Any picture in the data below should be skipped, while every line is repeated exactly.

_ _ _ _ _ _ _

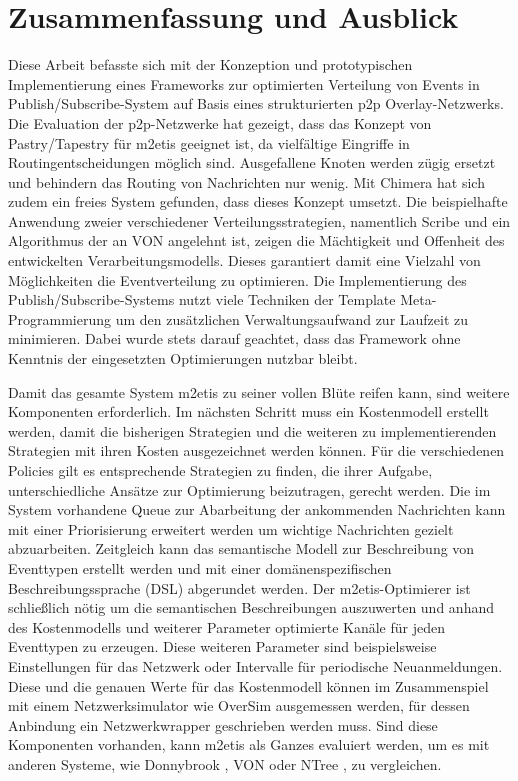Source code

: \chapter{Zusammenfassung und Ausblick} 
\label{chap:zus}
Diese Arbeit befasste sich mit der Konzeption und prototypischen Implementierung eines Frameworks zur optimierten Verteilung von Events in Publish/Subscribe-System auf Basis eines strukturierten p2p Overlay-Netzwerks.\\
Die Evaluation der p2p-Netzwerke hat gezeigt, dass das Konzept von Pastry/Tapestry für \ac{m2etis} geeignet ist, da vielfältige Eingriffe in Routingentscheidungen möglich sind. Ausgefallene Knoten werden zügig ersetzt und behindern das Routing von Nachrichten nur wenig. Mit Chimera hat sich zudem ein freies System gefunden, dass dieses Konzept umsetzt. Die beispielhafte Anwendung zweier verschiedener Verteilungsstrategien, namentlich Scribe und ein Algorithmus der an VON angelehnt ist, zeigen die Mächtigkeit und Offenheit des entwickelten Verarbeitungsmodells. Dieses garantiert damit eine Vielzahl von Möglichkeiten die Eventverteilung zu optimieren. Die Implementierung des Publish/Subscribe-Systems nutzt viele Techniken der Template Meta-Programmierung um den zusätzlichen Verwaltungsaufwand zur Laufzeit zu minimieren. Dabei wurde stets darauf geachtet, dass das Framework ohne Kenntnis der eingesetzten Optimierungen nutzbar bleibt.

Damit das gesamte System \ac{m2etis} zu seiner vollen Blüte reifen kann, sind weitere Komponenten erforderlich. Im nächsten Schritt muss ein Kostenmodell erstellt werden, damit die bisherigen Strategien und die weiteren zu implementierenden Strategien mit ihren Kosten ausgezeichnet werden können. Für die verschiedenen Policies gilt es entsprechende Strategien zu finden, die ihrer Aufgabe, unterschiedliche Ansätze zur Optimierung beizutragen, gerecht werden. Die im System vorhandene Queue zur Abarbeitung der ankommenden Nachrichten kann mit einer Priorisierung erweitert werden um wichtige Nachrichten gezielt abzuarbeiten. Zeitgleich kann das semantische Modell zur Beschreibung von Eventtypen erstellt werden und mit einer domänenspezifischen Beschreibungssprache (DSL) abgerundet werden. Der \ac{m2etis}-Optimierer ist schließlich nötig um die semantischen Beschreibungen auszuwerten und anhand des Kostenmodells und weiterer Parameter optimierte Kanäle für jeden Eventtypen zu erzeugen. Diese weiteren Parameter sind beispielsweise Einstellungen für das Netzwerk oder Intervalle für periodische Neuanmeldungen. Diese und die genauen Werte für das Kostenmodell können im Zusammenspiel mit einem Netzwerksimulator wie OverSim \cite{Baumgart2007OverSim} ausgemessen werden, für dessen Anbindung ein Netzwerkwrapper geschrieben werden muss. Sind diese Komponenten vorhanden, kann \ac{m2etis} als Ganzes evaluiert werden, um es mit anderen Systeme, wie Donnybrook \cite{Bharambe2008Donnybrook}, VON \cite{Hu2006VON} oder NTree \cite{GauthierDickey2005Using}, zu vergleichen.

_ _ _ _ _ _ _

**RESULT BELOW:**
Source code

: \chapter{Zusammenfassung und Ausblick} 
\label{chap:zus}
Diese Arbeit befasste sich mit der Konzeption und prototypischen Implementierung eines Frameworks zur optimierten Verteilung von Events in Publish/Subscribe-System auf Basis eines strukturierten p2p Overlay-Netzwerks.\\
Die Evaluation der p2p-Netzwerke hat gezeigt, dass das Konzept von Pastry/Tapestry für \ac{m2etis} geeignet ist, da vielfältige Eingriffe in Routingentscheidungen möglich sind. Ausgefallene Knoten werden zügig ersetzt und behindern das Routing von Nachrichten nur wenig. Mit Chimera hat sich zudem ein freies System gefunden, dass dieses Konzept umsetzt. Die beispielhafte Anwendung zweier verschiedener Verteilungsstrategien, namentlich Scribe und ein Algorithmus der an VON angelehnt ist, zeigen die Mächtigkeit und Offenheit des entwickelten Verarbeitungsmodells. Dieses garantiert damit eine Vielzahl von Möglichkeiten die Eventverteilung zu optimieren. Die Implementierung des Publish/Subscribe-Systems nutzt viele Techniken der Template Meta-Programmierung um den zusätzlichen Verwaltungsaufwand zur Laufzeit zu minimieren. Dabei wurde stets darauf geachtet, dass das Framework ohne Kenntnis der eingesetzten Optimierungen nutzbar bleibt.

Damit das gesamte System \ac{m2etis} zu seiner vollen Blüte reifen kann, sind weitere Komponenten erforderlich. Im nächsten Schritt muss ein Kostenmodell erstellt werden, damit die bisherigen Strategien und die weiteren zu implementierenden Strategien mit ihren Kosten ausgezeichnet werden können. Für die verschiedenen Policies gilt es entsprechende Strategien zu finden, die ihrer Aufgabe, unterschiedliche Ansätze zur Optimierung beizutragen, gerecht werden. Die im System vorhandene Queue zur Abarbeitung der ankommenden Nachrichten kann mit einer Priorisierung erweitert werden um wichtige Nachrichten gezielt abzuarbeiten. Zeitgleich kann das semantische Modell zur Beschreibung von Eventtypen erstellt werden und mit einer domänenspezifischen Beschreibungssprache (DSL) abgerundet werden. Der \ac{m2etis}-Optimierer ist schließlich nötig um die semantischen Beschreibungen auszuwerten und anhand des Kostenmodells und weiterer Parameter optimierte Kanäle für jeden Eventtypen zu erzeugen. Diese weiteren Parameter sind beispielsweise Einstellungen für das Netzwerk oder Intervalle für periodische Neuanmeldungen. Diese und die genauen Werte für das Kostenmodell können im Zusammenspiel mit einem Netzwerksimulator wie OverSim \cite{Baumgart2007OverSim} ausgemessen werden, für dessen Anbindung ein Netzwerkwrapper geschrieben werden muss. Sind diese Komponenten vorhanden, kann \ac{m2etis} als Ganzes evaluiert werden, um es mit anderen Systeme, wie Donnybrook \cite{Bharambe2008Donnybrook}, VON \cite{Hu2006VON} oder NTree \cite{GauthierDickey2005Using}, zu vergleichen.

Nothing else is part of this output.